# Goal of the exercise
No pictures, please. Output the lines from the start of the data through the line that contains "that entry %", both included, exactly as they stand.

-------------------------

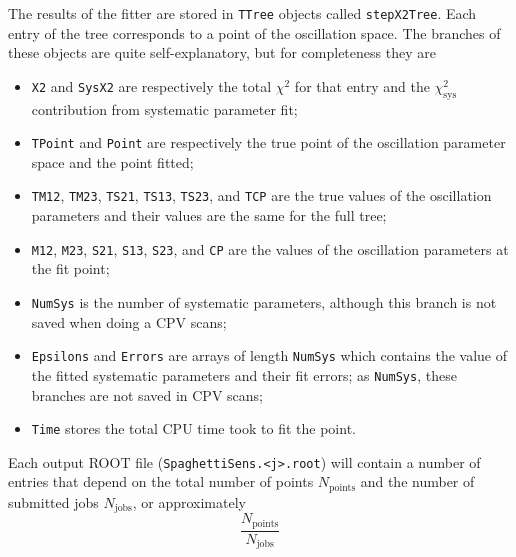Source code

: \documentclass[a4paper, 11pt]{article}
\begin{document}
The results of the fitter are stored in \texttt{TTree} objects called \texttt{stepX2Tree}.
Each entry of the tree corresponds to a point of the oscillation space.
The branches of these objects are quite self-explanatory, but for completeness they are
\begin{itemize}
	\item \texttt{X2} and \texttt{SysX2} are respectively the total $\chi^2$ for that entry %
		and the $\chi^2_\text{sys}$ contribution from systematic parameter fit;
	\item \texttt{TPoint} and \texttt{Point} are respectively the true point of the oscillation %
		parameter space and the point fitted;
	\item \texttt{TM12}, \texttt{TM23}, \texttt{TS21}, \texttt{TS13}, \texttt{TS23}, and \texttt{TCP} %
		are the true values of the oscillation parameters and their values are the same %
		for the full tree; %
	\item \texttt{M12}, \texttt{M23}, \texttt{S21}, \texttt{S13}, \texttt{S23}, and \texttt{CP} %
		are the values of the oscillation parameters at the fit point;
	\item \texttt{NumSys} is the number of systematic parameters, although this branch is not %
		saved when doing a CPV scans;
	\item \texttt{Epsilons} and \texttt{Errors} are arrays of length \texttt{NumSys} %
		which contains the value of the fitted systematic parameters and their fit errors;
		as \texttt{NumSys}, these branches are not saved in CPV scans;
	\item \texttt{Time} stores the total CPU time took to fit the point.
\end{itemize}
Each output ROOT file (\texttt{SpaghettiSens.<j>.root}) will contain a number of entries %
that depend on the total number of points $N_\text{points}$ and the number of submitted %
jobs $N_\text{jobs}$, or approximately
\[
	\frac{N_\text{points}}{N_\text{jobs}}
\]
\end{document}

-------------------------

# Solved problem
Source code

: \documentclass[a4paper, 11pt]{article}
\begin{document}
The results of the fitter are stored in \texttt{TTree} objects called \texttt{stepX2Tree}.
Each entry of the tree corresponds to a point of the oscillation space.
The branches of these objects are quite self-explanatory, but for completeness they are
\begin{itemize}
	\item \texttt{X2} and \texttt{SysX2} are respectively the total $\chi^2$ for that entry %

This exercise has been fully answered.